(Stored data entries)
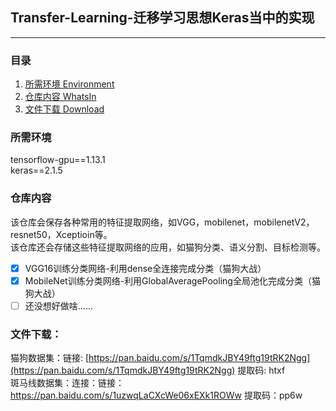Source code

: ## Transfer-Learning-迁移学习思想Keras当中的实现
---

### 目录
1. [所需环境 Environment](#所需环境)
2. [仓库内容 WhatsIn](#仓库内容)
3. [文件下载 Download](#文件下载)

### 所需环境
tensorflow-gpu==1.13.1  
keras==2.1.5  

### 仓库内容
该仓库会保存各种常用的特征提取网络，如VGG，mobilenet，mobilenetV2，resnet50，Xceptioin等。  
该仓库还会存储这些特征提取网络的应用，如猫狗分类、语义分割、目标检测等。  
- [x] VGG16训练分类网络-利用dense全连接完成分类（猫狗大战）
- [x] MobileNet训练分类网络-利用GlobalAveragePooling全局池化完成分类（猫狗大战）
- [ ] 还没想好做啥……

### 文件下载：
猫狗数据集：链接: [https://pan.baidu.com/s/1TqmdkJBY49ftg19tRK2Ngg](https://pan.baidu.com/s/1TqmdkJBY49ftg19tRK2Ngg) 提取码: htxf  
斑马线数据集：连接：链接：https://pan.baidu.com/s/1uzwqLaCXcWe06xEXk1ROWw  提取码：pp6w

About this exercise - Would you copy each line above exactly as given, dropping any images?

Finished exercise -
Source code

: ## Transfer-Learning-迁移学习思想Keras当中的实现
---

### 目录
1. [所需环境 Environment](#所需环境)
2. [仓库内容 WhatsIn](#仓库内容)
3. [文件下载 Download](#文件下载)

### 所需环境
tensorflow-gpu==1.13.1  
keras==2.1.5  

### 仓库内容
该仓库会保存各种常用的特征提取网络，如VGG，mobilenet，mobilenetV2，resnet50，Xceptioin等。  
该仓库还会存储这些特征提取网络的应用，如猫狗分类、语义分割、目标检测等。  
- [x] VGG16训练分类网络-利用dense全连接完成分类（猫狗大战）
- [x] MobileNet训练分类网络-利用GlobalAveragePooling全局池化完成分类（猫狗大战）
- [ ] 还没想好做啥……

### 文件下载：
猫狗数据集：链接: [https://pan.baidu.com/s/1TqmdkJBY49ftg19tRK2Ngg](https://pan.baidu.com/s/1TqmdkJBY49ftg19tRK2Ngg) 提取码: htxf  
斑马线数据集：连接：链接：https://pan.baidu.com/s/1uzwqLaCXcWe06xEXk1ROWw  提取码：pp6w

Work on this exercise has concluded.